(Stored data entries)
■ ■ ■ ■ ■ ■ ■

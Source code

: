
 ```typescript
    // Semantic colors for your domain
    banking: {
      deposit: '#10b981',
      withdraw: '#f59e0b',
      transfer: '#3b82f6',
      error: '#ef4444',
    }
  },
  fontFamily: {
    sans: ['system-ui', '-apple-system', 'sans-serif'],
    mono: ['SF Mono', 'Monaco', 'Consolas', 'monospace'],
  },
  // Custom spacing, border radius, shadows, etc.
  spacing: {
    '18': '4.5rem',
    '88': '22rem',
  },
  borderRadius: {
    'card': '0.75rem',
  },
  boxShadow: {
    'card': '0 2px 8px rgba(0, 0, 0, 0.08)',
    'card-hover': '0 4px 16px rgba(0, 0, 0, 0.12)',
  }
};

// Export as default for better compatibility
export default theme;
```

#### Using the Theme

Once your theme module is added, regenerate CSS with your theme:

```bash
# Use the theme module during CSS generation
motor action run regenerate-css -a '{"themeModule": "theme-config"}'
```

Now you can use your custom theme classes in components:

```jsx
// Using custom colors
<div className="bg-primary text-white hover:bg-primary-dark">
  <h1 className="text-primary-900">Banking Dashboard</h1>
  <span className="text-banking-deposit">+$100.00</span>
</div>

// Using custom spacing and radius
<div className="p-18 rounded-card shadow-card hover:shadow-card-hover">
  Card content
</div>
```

■ ■ ■ ■ ■ ■ ■

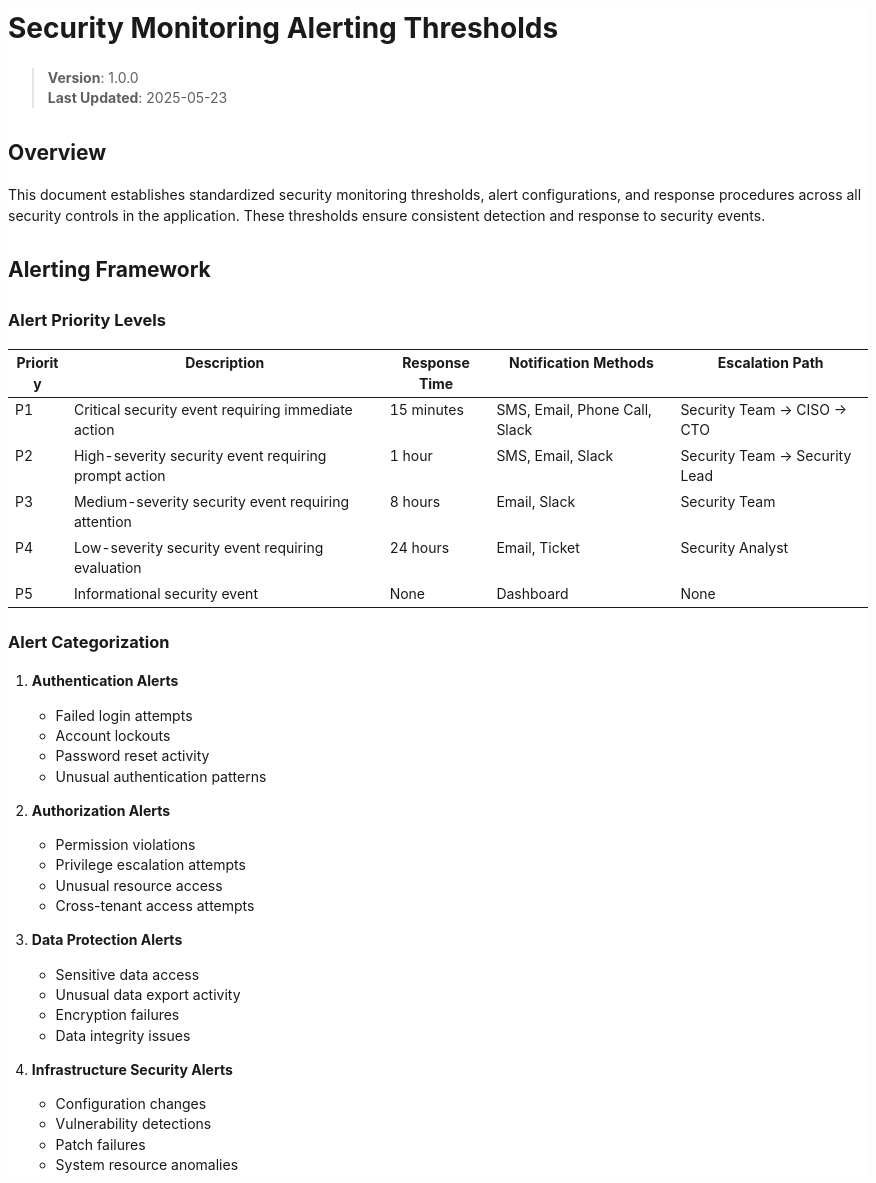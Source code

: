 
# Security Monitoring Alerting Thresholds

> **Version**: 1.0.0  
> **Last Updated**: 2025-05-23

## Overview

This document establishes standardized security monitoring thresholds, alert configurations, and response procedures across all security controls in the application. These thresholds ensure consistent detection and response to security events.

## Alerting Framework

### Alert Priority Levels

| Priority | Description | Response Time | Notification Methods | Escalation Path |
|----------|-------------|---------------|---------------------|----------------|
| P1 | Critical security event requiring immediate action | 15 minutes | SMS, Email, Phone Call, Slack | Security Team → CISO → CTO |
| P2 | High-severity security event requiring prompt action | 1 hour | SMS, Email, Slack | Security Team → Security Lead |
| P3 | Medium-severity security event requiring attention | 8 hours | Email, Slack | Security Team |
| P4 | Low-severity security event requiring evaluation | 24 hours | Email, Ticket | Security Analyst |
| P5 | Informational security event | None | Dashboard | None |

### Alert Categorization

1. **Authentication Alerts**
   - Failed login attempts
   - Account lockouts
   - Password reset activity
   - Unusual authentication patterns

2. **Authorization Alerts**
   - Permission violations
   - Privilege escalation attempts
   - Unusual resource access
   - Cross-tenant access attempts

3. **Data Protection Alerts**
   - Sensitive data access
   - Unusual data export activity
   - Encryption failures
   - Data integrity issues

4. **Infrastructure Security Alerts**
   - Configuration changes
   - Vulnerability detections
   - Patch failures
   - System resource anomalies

■ ■ ■ ■ ■ ■ ■

Starting at the line above that holds "- Cross-tenant access attempts" and ending at the line that holds "- System resource anomalies", transcribe each line exactly and include no other lines.

**ANSWER BELOW**:
   - Cross-tenant access attempts

3. **Data Protection Alerts**
   - Sensitive data access
   - Unusual data export activity
   - Encryption failures
   - Data integrity issues

4. **Infrastructure Security Alerts**
   - Configuration changes
   - Vulnerability detections
   - Patch failures
   - System resource anomalies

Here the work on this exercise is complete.